The Vipers were originally founded as the Salt Lake Golden Eagles in 1969. In 1994, the franchise was purchased by Palace Sports & Entertainment, owners of the Detroit Pistons and the Palace of Auburn Hills, and relocated for the 1994–95 IHL season. A sponsorship deal with Chrysler led to the naming of the team after their Dodge Viper. A similar deal was in place with another Palace Sports-owned team, the Detroit Neon of the Continental Indoor Soccer League (CISL), which switched its sponsorship to GMC in its final year and renamed the team the Detroit Safari after yet another vehicle, the Safari.

The team hired former Buffalo Sabres coach Rick Dudley as head coach and general manager. Their first season was during the 1994–95 NHL lockout. During said lockout, the Vipers took on the Ninety-Nines, an all-star team of locked-out National Hockey League players led by Wayne Gretzky. The Vipers won, 4–3. The team won the IHL's Central Division but were eliminated by the Kansas City Blades in five games in the first round of the playoffs.

The 1995–96 season saw the notable signing of Washington Capitals star Peter Bondra for a brief time while he was locked in a holdout with Washington management. The Vipers finished the season in second place in the Central Division. In the first round of the playoffs, they defeated the Indianapolis Ice in five games, but the Vipers lost their second round playoff series to the Orlando Solar Bears in seven games.

===The Turner Cup Finals===
During the off-season, Steve Ludzik succeeded Rick Dudley as head coach. This off-season also saw the arrival of Russian phenom Sergei Samsonov and IHL All-Star Stan Drulia to the Vipers. Samsonov won Rookie of the Year honors, while the Vipers won another division title. They advanced to their first appearance in the Turner Cup Finals against the Long Beach Ice Dogs. Led by Samsonov and Peter Ciavaglia, the Vipers won the series 4–2. That championship allowed Detroit to become the first city to capture two cups in the same calendar year as the Detroit Red Wings also won the
Stanley Cup.

With Samsonov selected by the Boston Bruins with the eighth overall pick in the 1997 NHL entry draft, Dan Kesa scored 40 goals in 1997–98, as the Vipers won their third division title in four seasons. They also became the first professional hockey team to have 100 points in each of their first four seasons.

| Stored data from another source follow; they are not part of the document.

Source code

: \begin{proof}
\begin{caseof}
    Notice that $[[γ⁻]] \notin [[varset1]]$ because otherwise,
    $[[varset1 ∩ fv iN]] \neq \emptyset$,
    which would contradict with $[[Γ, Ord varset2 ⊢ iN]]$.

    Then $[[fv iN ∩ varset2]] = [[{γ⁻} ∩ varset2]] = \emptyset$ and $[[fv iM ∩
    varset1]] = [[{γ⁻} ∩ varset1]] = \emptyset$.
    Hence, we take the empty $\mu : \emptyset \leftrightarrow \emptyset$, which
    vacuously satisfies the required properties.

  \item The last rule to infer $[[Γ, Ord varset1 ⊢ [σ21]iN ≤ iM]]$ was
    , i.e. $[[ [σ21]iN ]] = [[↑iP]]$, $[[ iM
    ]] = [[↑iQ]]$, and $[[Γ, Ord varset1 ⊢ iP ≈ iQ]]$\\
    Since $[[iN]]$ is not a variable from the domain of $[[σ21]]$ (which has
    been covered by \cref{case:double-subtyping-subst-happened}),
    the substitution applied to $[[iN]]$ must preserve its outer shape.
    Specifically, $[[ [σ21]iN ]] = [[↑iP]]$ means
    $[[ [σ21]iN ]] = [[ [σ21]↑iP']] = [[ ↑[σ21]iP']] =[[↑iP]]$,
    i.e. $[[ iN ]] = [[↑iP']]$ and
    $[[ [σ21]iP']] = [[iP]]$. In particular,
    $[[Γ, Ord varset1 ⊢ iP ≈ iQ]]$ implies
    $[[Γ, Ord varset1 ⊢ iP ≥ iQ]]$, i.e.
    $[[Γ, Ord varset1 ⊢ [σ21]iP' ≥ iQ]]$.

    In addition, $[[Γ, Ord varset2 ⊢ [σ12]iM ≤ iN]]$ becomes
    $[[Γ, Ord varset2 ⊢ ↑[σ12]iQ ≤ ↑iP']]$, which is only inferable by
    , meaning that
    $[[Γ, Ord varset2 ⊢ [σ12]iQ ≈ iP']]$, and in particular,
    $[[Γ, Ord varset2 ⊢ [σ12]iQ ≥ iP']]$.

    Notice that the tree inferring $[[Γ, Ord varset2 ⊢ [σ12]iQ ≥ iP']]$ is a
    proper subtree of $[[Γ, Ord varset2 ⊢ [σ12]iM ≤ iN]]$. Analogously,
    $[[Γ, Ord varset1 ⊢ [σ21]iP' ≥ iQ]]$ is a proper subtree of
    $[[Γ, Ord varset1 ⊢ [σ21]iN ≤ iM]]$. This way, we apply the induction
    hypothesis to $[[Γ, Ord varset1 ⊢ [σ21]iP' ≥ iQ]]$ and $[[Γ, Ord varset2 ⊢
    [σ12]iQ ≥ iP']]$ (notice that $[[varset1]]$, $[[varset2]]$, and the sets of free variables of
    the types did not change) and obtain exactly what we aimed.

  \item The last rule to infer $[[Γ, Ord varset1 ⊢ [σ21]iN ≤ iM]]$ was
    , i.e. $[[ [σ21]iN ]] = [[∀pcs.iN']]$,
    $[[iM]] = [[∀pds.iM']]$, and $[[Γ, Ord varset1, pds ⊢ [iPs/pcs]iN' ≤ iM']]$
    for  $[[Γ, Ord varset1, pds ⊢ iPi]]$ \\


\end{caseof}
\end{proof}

The Vipers advanced to the Turner Cup Finals against the Chicago Wolves. After going up 3–2, the Vipers only scored one goal in the final two games, losing the series 4–3. The season also saw a one-shift comeback from Gordie Howe, making him the only person to play hockey in six different decades as a professional. Following the season, Rick Dudley left the team to become the general manager of the Ottawa Senators.

===Demise===
The 1998–99 season saw John Torchetti hired as general manager. The Vipers won another division title and advanced to the Eastern Conference Finals against the Orlando Solar Bears. The Vipers became the first and only team in IHL history to lose a best-of-seven playoff series after being up 3–0. During the off-season, Palace Sports & Entertainment purchased the Tampa Bay Lightning and made the Vipers their top minor league affiliate. As a result, Steve Ludzik was promoted as Lightning head coach in an effort by ownership to rebuild the struggling NHL club. Paulin Bordeleau took over as Vipers head coach.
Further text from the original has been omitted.